## Try it:
Keeping pictures out of the copy, restate each record word for word.

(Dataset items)
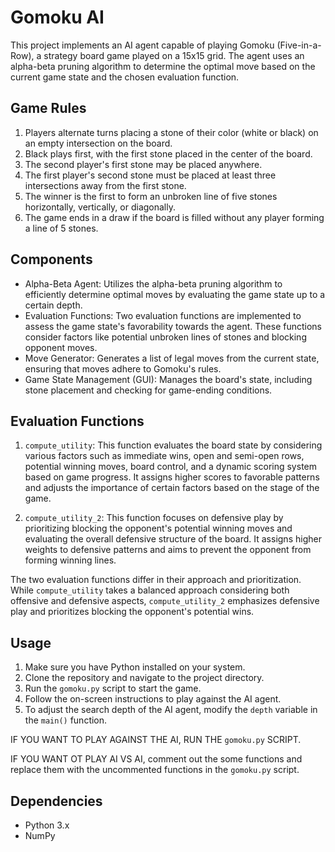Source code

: # Gomoku AI

This project implements an AI agent capable of playing Gomoku (Five-in-a-Row), a strategy board game played on a 15x15 grid. The agent uses an alpha-beta pruning algorithm to determine the optimal move based on the current game state and the chosen evaluation function.

## Game Rules

1. Players alternate turns placing a stone of their color (white or black) on an empty intersection on the board.
2. Black plays first, with the first stone placed in the center of the board.
3. The second player's first stone may be placed anywhere.
4. The first player's second stone must be placed at least three intersections away from the first stone.
5. The winner is the first to form an unbroken line of five stones horizontally, vertically, or diagonally.
6. The game ends in a draw if the board is filled without any player forming a line of 5 stones.

## Components

- Alpha-Beta Agent: Utilizes the alpha-beta pruning algorithm to efficiently determine optimal moves by evaluating the game state up to a certain depth.
- Evaluation Functions: Two evaluation functions are implemented to assess the game state's favorability towards the agent. These functions consider factors like potential unbroken lines of stones and blocking opponent moves.
- Move Generator: Generates a list of legal moves from the current state, ensuring that moves adhere to Gomoku's rules.
- Game State Management (GUI): Manages the board's state, including stone placement and checking for game-ending conditions.

## Evaluation Functions

1. `compute_utility`: This function evaluates the board state by considering various factors such as immediate wins, open and semi-open rows, potential winning moves, board control, and a dynamic scoring system based on game progress. It assigns higher scores to favorable patterns and adjusts the importance of certain factors based on the stage of the game.

2. `compute_utility_2`: This function focuses on defensive play by prioritizing blocking the opponent's potential winning moves and evaluating the overall defensive structure of the board. It assigns higher weights to defensive patterns and aims to prevent the opponent from forming winning lines.

The two evaluation functions differ in their approach and prioritization. While `compute_utility` takes a balanced approach considering both offensive and defensive aspects, `compute_utility_2` emphasizes defensive play and prioritizes blocking the opponent's potential wins.

## Usage

1. Make sure you have Python installed on your system.
2. Clone the repository and navigate to the project directory.
3. Run the `gomoku.py` script to start the game.
4. Follow the on-screen instructions to play against the AI agent.
5. To adjust the search depth of the AI agent, modify the `depth` variable in the `main()` function.

IF YOU WANT TO PLAY AGAINST THE AI, RUN THE `gomoku.py` SCRIPT.

IF YOU WANT OT PLAY AI VS AI, comment out the some functions and replace them with the uncommented functions in the `gomoku.py` script.

## Dependencies

- Python 3.x
- NumPy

## Exercise output:
Source code

: # Gomoku AI

This project implements an AI agent capable of playing Gomoku (Five-in-a-Row), a strategy board game played on a 15x15 grid. The agent uses an alpha-beta pruning algorithm to determine the optimal move based on the current game state and the chosen evaluation function.

## Game Rules

1. Players alternate turns placing a stone of their color (white or black) on an empty intersection on the board.
2. Black plays first, with the first stone placed in the center of the board.
3. The second player's first stone may be placed anywhere.
4. The first player's second stone must be placed at least three intersections away from the first stone.
5. The winner is the first to form an unbroken line of five stones horizontally, vertically, or diagonally.
6. The game ends in a draw if the board is filled without any player forming a line of 5 stones.

## Components

- Alpha-Beta Agent: Utilizes the alpha-beta pruning algorithm to efficiently determine optimal moves by evaluating the game state up to a certain depth.
- Evaluation Functions: Two evaluation functions are implemented to assess the game state's favorability towards the agent. These functions consider factors like potential unbroken lines of stones and blocking opponent moves.
- Move Generator: Generates a list of legal moves from the current state, ensuring that moves adhere to Gomoku's rules.
- Game State Management (GUI): Manages the board's state, including stone placement and checking for game-ending conditions.

## Evaluation Functions

1. `compute_utility`: This function evaluates the board state by considering various factors such as immediate wins, open and semi-open rows, potential winning moves, board control, and a dynamic scoring system based on game progress. It assigns higher scores to favorable patterns and adjusts the importance of certain factors based on the stage of the game.

2. `compute_utility_2`: This function focuses on defensive play by prioritizing blocking the opponent's potential winning moves and evaluating the overall defensive structure of the board. It assigns higher weights to defensive patterns and aims to prevent the opponent from forming winning lines.

The two evaluation functions differ in their approach and prioritization. While `compute_utility` takes a balanced approach considering both offensive and defensive aspects, `compute_utility_2` emphasizes defensive play and prioritizes blocking the opponent's potential wins.

## Usage

1. Make sure you have Python installed on your system.
2. Clone the repository and navigate to the project directory.
3. Run the `gomoku.py` script to start the game.
4. Follow the on-screen instructions to play against the AI agent.
5. To adjust the search depth of the AI agent, modify the `depth` variable in the `main()` function.

IF YOU WANT TO PLAY AGAINST THE AI, RUN THE `gomoku.py` SCRIPT.

IF YOU WANT OT PLAY AI VS AI, comment out the some functions and replace them with the uncommented functions in the `gomoku.py` script.

## Dependencies

- Python 3.x
- NumPy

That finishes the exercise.